In 1533, Nguyen Kim gathered anti-Mac forces, restoring the Le dynasty under a separate administration in the region of Thanh Hoa and Nghe An provinces, which was known in history as the Le Trung Hung (Restored Le) dynasty. This marked the beginning of the decline of the feudal regime in Vietnam.
When Nguyen Kim died in 1545, his son-in-law Trinh Kiem grasped all powers in his hand, forming the Le-Trinh feudal group. So, from 1533 to 1592 there existed in Vietnam two administrations, having always conflicted with each other in interests and powers. With Son Nam township (in the present day province of Ninh Binh) as their temporary border line, the Mac dynasty was in the North and the Le Trung Hung (with the active support of the Nguyen Family, and later the Trinh Family) was in the South. So, this period was known in history as the period of North and South dynasties and a period of interminable and fierce civil wars between various feudal forces.
By 1592, the House of Le had nominally regained its complete power to rule the country when it captured the capital city of Thang Long (now Hanoi), driving the House of Mac to the northern border province of Cao Bang, then having conditions to consolidate the ruling apparatus as well as its legal system, which had been neglected for long due to wars. But it was from then on acute conflicts appeared within the Le Trung Hung dynasty, first of all and mainly between the Nguyen Family and the Trinh Family, one-time allies in the fight against the House of Mac for the restoration of Le kingdom. This compelled Nguyen Hoang (a son of Nguyen Kim) to flee to Thuan Quang area, having attempted to separate the southern region from the Le kingdom and set up a separate administration (1600). The conflict between the two feudal groups of Trinh and Nguyen led to a civil war between “Dang Trong” (southern territory) and “Dang Ngoai” (northern territory), having caused untold sufferings for the people and hindered the social and economic development then. After nearly 50 years’ fighting (1627-1672) and neither side won the war, the Nguyen and Trinh Families agreed on a temporary cease-fire, taking Gianh river (in Quang Binh province) as the border line between the two territories. The territory north of Gianh river was called “Dang Ngoai” and jointly ruled by the Trinh Family and Le Trung Hung dynasty; and the territory south of Gianh river was called “Dang Trong” and dominated by the Nguyen Family. In fact, following the outbreak of the war there were in Vietnam two separate feudal States (“Xu Dang Trong” and “Xu Dang Ngoai”) with two different administrations and two different legal systems.
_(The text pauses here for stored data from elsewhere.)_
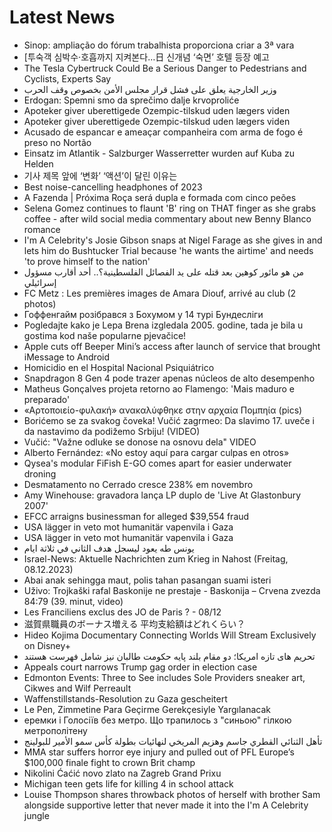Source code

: # Latest News
-  Sinop: ampliação do fórum trabalhista proporciona criar a 3ª vara
-  [투숙객 심박수·호흡까지 지켜본다…日 신개념 ‘숙면’ 호텔 등장 예고
-  The Tesla Cybertruck Could Be a Serious Danger to Pedestrians and Cyclists, Experts Say
-  وزير الخارجية يعلق على فشل قرار مجلس الأمن بخصوص وقف الحرب
-  Erdogan: Spemni smo da sprečimo dalje krvoproliće
-  Apoteker giver uberettigede Ozempic-tilskud uden lægers viden
-  Apoteker giver uberettigede Ozempic-tilskud uden lægers viden
-  Acusado de espancar e ameaçar companheira com arma de fogo é preso no Nortão
-  Einsatz im Atlantik - Salzburger Wasserretter wurden auf Kuba zu Helden
-  기사 제목 앞에 ‘변화’ ‘액션’이 달린 이유는
-  Best noise-cancelling headphones of 2023
-  A Fazenda | Próxima Roça será dupla e formada com cinco peões
-  Selena Gomez continues to flaunt 'B' ring on THAT finger as she grabs coffee - after wild social media commentary about new Benny Blanco romance
-  I'm A Celebrity's Josie Gibson snaps at Nigel Farage as she gives in and lets him do Bushtucker Trial because 'he wants the airtime' and needs 'to prove himself to the nation'
-  من هو مائور كوهين بعد قتله على يد الفصائل الفلسطينية؟.. أحد أقارب مسؤول إسرائيلي
-  FC Metz : Les premières images de Amara Diouf, arrivé au club (2 photos)
-  Гоффенгайм розібрався з Бохумом у 14 турі Бундесліги
-  Pogledajte kako je Lepa Brena izgledala 2005. godine, tada je bila u gostima kod naše popularne pjevačice!
-  Apple cuts off Beeper Mini’s access after launch of service that brought iMessage to Android
-  Homicidio en el Hospital Nacional Psiquiátrico
-  Snapdragon 8 Gen 4 pode trazer apenas núcleos de alto desempenho
-  Matheus Gonçalves projeta retorno ao Flamengo: 'Mais maduro e preparado'
-  «Αρτοποιείο-φυλακή» ανακαλύφθηκε στην αρχαία Πομπηία (pics)
-  Borićemo se za svakog čoveka! Vučić zagrmeo: Da slavimo 17. uveče i da nastavimo da podižemo Srbiju! (VIDEO)
-  Vučić: "Važne odluke se donose na osnovu dela" VIDEO
-  Alberto Fernández: «No estoy aquí para cargar culpas en otros»
-  Qysea's modular FiFish E-GO comes apart for easier underwater droning
-  Desmatamento no Cerrado cresce 238% em novembro
-  Amy Winehouse: gravadora lança LP duplo de 'Live At Glastonbury 2007'
-  EFCC arraigns businessman for alleged $39,554 fraud
-  USA lägger in veto mot humanitär vapenvila i Gaza
-  USA lägger in veto mot humanitär vapenvila i Gaza
-  يونس طه يعود ليسجل هدف الثاني في ثلاثة ايام
-  Israel-News: Aktuelle Nachrichten zum Krieg in Nahost (Freitag, 08.12.2023)
-  Abai anak sehingga maut, polis tahan pasangan suami isteri
-  Uživo: Trojkaški rafal Baskonije ne prestaje - Baskonija – Crvena zvezda 84:79 (39. minut, video)
-  Les Franciliens exclus des JO de Paris ? - 08/12
-  滋賀県職員のボーナス増える 平均支給額はどれくらい？
-  Hideo Kojima Documentary Connecting Worlds Will Stream Exclusively on Disney+
-  تحریم های تازه امریکا؛ دو مقام بلند پایه حکومت طالبان نیز شامل فهرست هستند
-  Appeals court narrows Trump gag order in election case
-  Edmonton Events: Three to See includes Sole Providers sneaker art, Cikwes and Wilf Perreault
-  Waffenstillstands-Resolution zu Gaza gescheitert
-  Le Pen, Zimmetine Para Geçirme Gerekçesiyle Yargılanacak
-  еремки і Голосіїв без метро. Що трапилось з "синьою" гілкою метрополітену
-  تأهل الثنائي القطري جاسم وهزيم المريخي لنهائيات بطولة كأس سمو الأمير للبولينج
-  MMA star suffers horror eye injury and pulled out of PFL Europe’s $100,000 finale fight to crown Brit champ
-  Nikolini Ćaćić novo zlato na Zagreb Grand Prixu
-  Michigan teen gets life for killing 4 in school attack
-  Louise Thompson shares throwback photos of herself with brother Sam alongside supportive letter that never made it into the I'm A Celebrity jungle
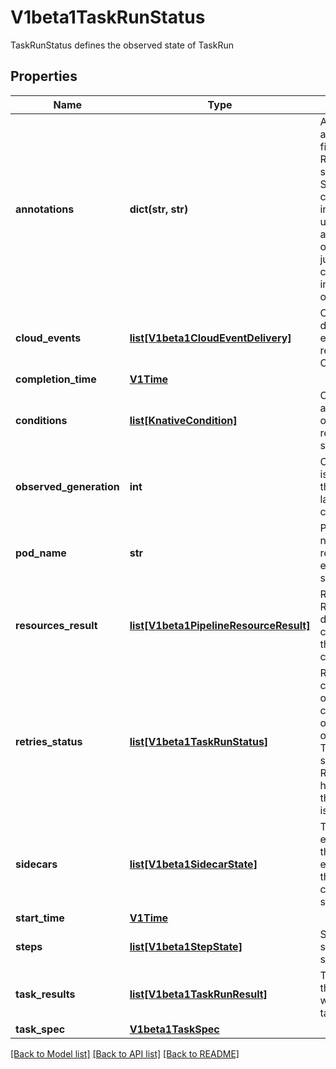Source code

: # V1beta1TaskRunStatus

TaskRunStatus defines the observed state of TaskRun
## Properties
Name | Type | Description | Notes
------------ | ------------- | ------------- | -------------
**annotations** | **dict(str, str)** | Annotations is additional Status fields for the Resource to save some additional State as well as convey more information to the user. This is roughly akin to Annotations on any k8s resource, just the reconciler conveying richer information outwards. | [optional] 
**cloud_events** | [**list[V1beta1CloudEventDelivery]**](V1beta1CloudEventDelivery.md) | CloudEvents describe the state of each cloud event requested via a CloudEventResource. | [optional] 
**completion_time** | [**V1Time**](V1Time.md) |  | [optional] 
**conditions** | [**list[KnativeCondition]**](KnativeCondition.md) | Conditions the latest available observations of a resource&#39;s current state. | [optional] 
**observed_generation** | **int** | ObservedGeneration is the &#39;Generation&#39; of the Service that was last processed by the controller. | [optional] 
**pod_name** | **str** | PodName is the name of the pod responsible for executing this task&#39;s steps. | [default to '']
**resources_result** | [**list[V1beta1PipelineResourceResult]**](V1beta1PipelineResourceResult.md) | Results from Resources built during the taskRun. currently includes the digest of build container images | [optional] 
**retries_status** | [**list[V1beta1TaskRunStatus]**](V1beta1TaskRunStatus.md) | RetriesStatus contains the history of TaskRunStatus in case of a retry in order to keep record of failures. All TaskRunStatus stored in RetriesStatus will have no date within the RetriesStatus as is redundant. | [optional] 
**sidecars** | [**list[V1beta1SidecarState]**](V1beta1SidecarState.md) | The list has one entry per sidecar in the manifest. Each entry is represents the imageid of the corresponding sidecar. | [optional] 
**start_time** | [**V1Time**](V1Time.md) |  | [optional] 
**steps** | [**list[V1beta1StepState]**](V1beta1StepState.md) | Steps describes the state of each build step container. | [optional] 
**task_results** | [**list[V1beta1TaskRunResult]**](V1beta1TaskRunResult.md) | TaskRunResults are the list of results written out by the task&#39;s containers | [optional] 
**task_spec** | [**V1beta1TaskSpec**](V1beta1TaskSpec.md) |  | [optional] 

[[Back to Model list]](../README.md#documentation-for-models) [[Back to API list]](../README.md#documentation-for-api-endpoints) [[Back to README]](../README.md)


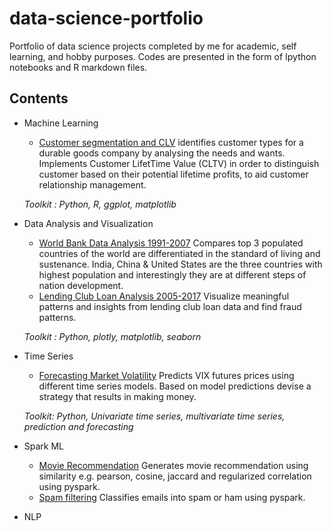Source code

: # data-science-portfolio
Portfolio of data science projects completed by me for academic, self learning, and hobby purposes. Codes are presented in the form of Ipython notebooks and R markdown files.

## Contents
* Machine Learning
  * [Customer segmentation and CLV](https://github.com/dkekre21/data-science-portfolio/tree/master/Customer-Segmentation-CLV) identifies   customer types for a durable goods company by analysing the needs and wants. Implements Customer LifetTime Value (CLTV) in order to distinguish customer based on their potential lifetime profits, to aid customer relationship management.
  
  *Toolkit : Python, R, ggplot, matplotlib*
  
* Data Analysis and Visualization
  * [World Bank Data Analysis 1991-2007](https://github.com/dkekre21/World-Bank-Data-Analysis-1991-2017/blob/master/Python%20Notebook/Project%202%20-World%20Bank%20Data%20Analysis%201991%20to%202017.ipynb) Compares top 3 populated countries of the world are differentiated in the standard of living and sustenance. India, China & United States are the three countries with highest population and interestingly they are at different steps of nation development. 
  * [Lending Club Loan Analysis 2005-2017](https://github.com/dkekre21/data-science-portfolio/blob/master/Lending-Club-Loan-Analysis-2007-2015/Python%20Notebook/Lending%20Club%20-%20Data%20Visualization.ipynb) Visualize meaningful patterns and insights from lending club loan data and find fraud patterns.
  
  *Toolkit : Python, plotly, matplotlib, seaborn*
  
* Time Series
  * [Forecasting Market Volatility](https://github.com/dkekre21/data-science-portfolio/blob/master/Forecasting%20Market%20Volatility/VIX_Final_Project.html) Predicts VIX futures prices using different time series models. Based on model predictions devise a strategy that results in making money. 
 
  *Toolkit: Python, Univariate time series, multivariate time series, prediction and forecasting*
  
* Spark ML
  * [Movie Recommendation](https://github.com/dkekre21/data-science-portfolio/blob/master/Large-Scale-Machine-Learning/Movie-Recommendation-with-Spark-ML/Movie%20recommendation%20with%20Spark%20ML) Generates movie recommendation using similarity e.g. pearson, cosine, jaccard and regularized correlation using pyspark.
  * [Spam filtering](https://github.com/dkekre21/data-science-portfolio/blob/master/Large-Scale-Machine-Learning/Spam%20Filtering%20with%20Spark%20ML/spam_filter.py) Classifies emails into spam or ham using pyspark.
  
* NLP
In “Dang Ngoai” (northern territory), the feudal monarchy was nominally headed by the Le king with the support of the Trinh Family. But in fact, the Trinh Family controlled the army and took all State powers, manipulated the king. It established its own ruling apparatus besides the Le administration in order to clench power in its hand. So, a two-head institution (a State with two heads) appeared.
At the beginning, the Le-Trinh administration kept almost intact the ways of organizing the State and enforcing the laws promulgated during king Le Thanh Tong’s tenure. It was due partly to its involvement in wars, having had no time to care for that and perhaps partly to the fact that it feared changes might cause public discontents as the golden time of the Le So dynasty in the national construction and defense still deeply imprinted in the mind of the people. Only after defeating the House of Mac, recapturing the capital city of Thang Long and particularly during the period of the civil war between “Dang Trong” and “Dang Ngoai” were considerable changes seen in the structural organization of the administration and the legislative activities of the Le-Trinh administration with a view two concentrating all State powers in the hands of the Trinh Lords.
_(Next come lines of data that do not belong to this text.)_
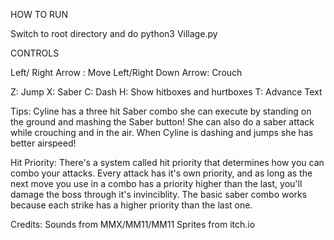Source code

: HOW TO RUN

Switch to root directory and do python3 Village.py


CONTROLS

Left/ Right Arrow : Move Left/Right
Down Arrow: Crouch

Z: Jump
X: Saber
C: Dash
H: Show hitboxes and hurtboxes
T: Advance Text


Tips: 
Cyline has a three hit Saber combo she can execute by standing on the ground and mashing the Saber button!
She can also do a saber attack while crouching and in the air.
When Cyline is dashing and jumps she has better airspeed!

Hit Priority:
There's a system called hit priority that determines how you can combo your attacks. Every attack has it's own priority, and as long
as the next move you use in a combo has a priority higher than the last, you'll damage the boss through it's invinciblity. The basic saber combo works because
each strike has a higher priority than the last one.

Credits: 
Sounds from MMX/MM11/MM11
Sprites from itch.io
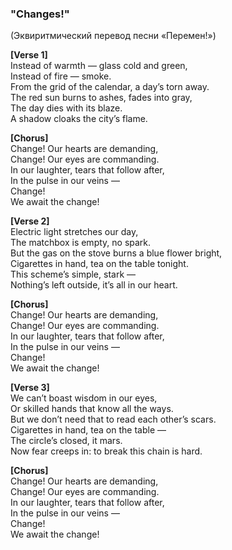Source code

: ### **"Changes!"**

(Эквиритмический перевод песни «Перемен!»)

**[Verse 1]**  
Instead of warmth — glass cold and green,  
Instead of fire — smoke.  
From the grid of the calendar, a day’s torn away.  
The red sun burns to ashes, fades into gray,  
The day dies with its blaze.  
A shadow cloaks the city’s flame.

**[Chorus]**  
Change! Our hearts are demanding,  
Change! Our eyes are commanding.  
In our laughter, tears that follow after,  
In the pulse in our veins —  
Change!  
We await the change!

**[Verse 2]**  
Electric light stretches our day,  
The matchbox is empty, no spark.  
But the gas on the stove burns a blue flower bright,  
Cigarettes in hand, tea on the table tonight.  
This scheme’s simple, stark —  
Nothing’s left outside, it’s all in our heart.

**[Chorus]**  
Change! Our hearts are demanding,  
Change! Our eyes are commanding.  
In our laughter, tears that follow after,  
In the pulse in our veins —  
Change!  
We await the change!

**[Verse 3]**  
We can’t boast wisdom in our eyes,  
Or skilled hands that know all the ways.  
But we don’t need that to read each other’s scars.  
Cigarettes in hand, tea on the table —  
The circle’s closed, it mars.  
Now fear creeps in: to break this chain is hard.

**[Chorus]**  
Change! Our hearts are demanding,  
Change! Our eyes are commanding.  
In our laughter, tears that follow after,  
In the pulse in our veins —  
Change!  
We await the change!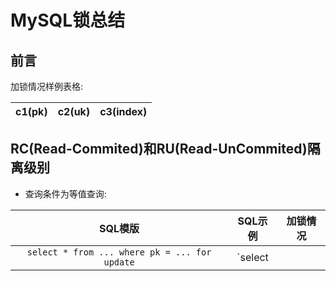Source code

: # MySQL锁总结

## 前言

加锁情况样例表格:

|c1(pk)|c2(uk)|c3(index)|
|:---:|:---:|:---:|


## RC(Read-Commited)和RU(Read-UnCommited)隔离级别

* 查询条件为等值查询:

|SQL模版|SQL示例|加锁情况|
|:---:|:---:|:---:|
|`select * from ... where pk = ... for update`|`select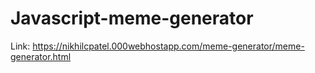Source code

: # Javascript-meme-generator
Link: https://nikhilcpatel.000webhostapp.com/meme-generator/meme-generator.html
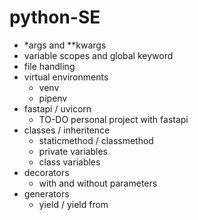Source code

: # python-SE

* *args and **kwargs
* variable scopes and global keyword
* file handling
* virtual environments
  * venv
  * pipenv
* fastapi / uvicorn
  * TO-DO personal project with fastapi
* classes / inheritence
  *   staticmethod / classmethod
  *   private variables
  *   class variables
* decorators
  * with and without parameters
* generators
  * yield / yield from 
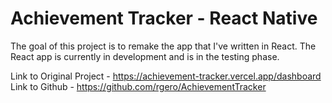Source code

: # Achievement Tracker - React Native
The goal of this project is to remake the app that I've written in React. The React app is currently in development and is in the testing phase.

Link to Original Project - https://achievement-tracker.vercel.app/dashboard
Link to Github - https://github.com/rgero/AchievementTracker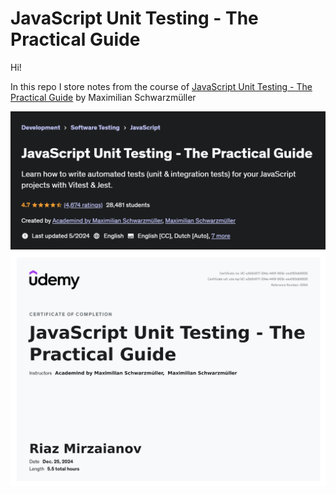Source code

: # JavaScript Unit Testing - The Practical Guide

Hi!

In this repo I store notes from the course of [JavaScript Unit Testing - The Practical Guide](https://www.udemy.com/course/javascript-unit-testing-the-practical-guide/) by Maximilian Schwarzmüller

![MasterHead](./head.png)
![MasterHead](./certificate.png)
At the central level, there existed in parallel two administration systems: the Royal Court and the Lord’s Palace. The Royal Court was still headed by the Le king who and the entire Court were but puppets, grasping no real power. The king could only enjoy ceremonial powers and receive foreign envoys. The Le king was only given 5,000 guards to defend the royal palace and render services therein; 7 couples of elephants; 20 royal boats; and the right to collect yearly taxes from 1,000 communes for the royal spendings, including salaries. High positions in the Royal Court were maintained and given to mandarins with merits in defeating the House of Mac and in restoring the Le throne more tokenly as rewards thereto than as working positions.
In 1599, the Trinh Lord pressured the Le king to seek the consent from the Ming kingdom (of China) for his self-proclamation of being Lord and the establishment of the Lord’s Palace which was the body to assist the Trinh Lord alone. As the head of the Lord’s Palace, the Trinh Lord gave himself more powers and higher authority even than the king’s. It was him and his Palace that really clinched the power, managing and deciding and affairs of the Royal Court and the State. Every decisions made by the king had to be approved by the Trinh Lord. All royal proclamations, orders... to be signed by the king for promulgation had also to be prepared by mandarins in the Lord’s Palace.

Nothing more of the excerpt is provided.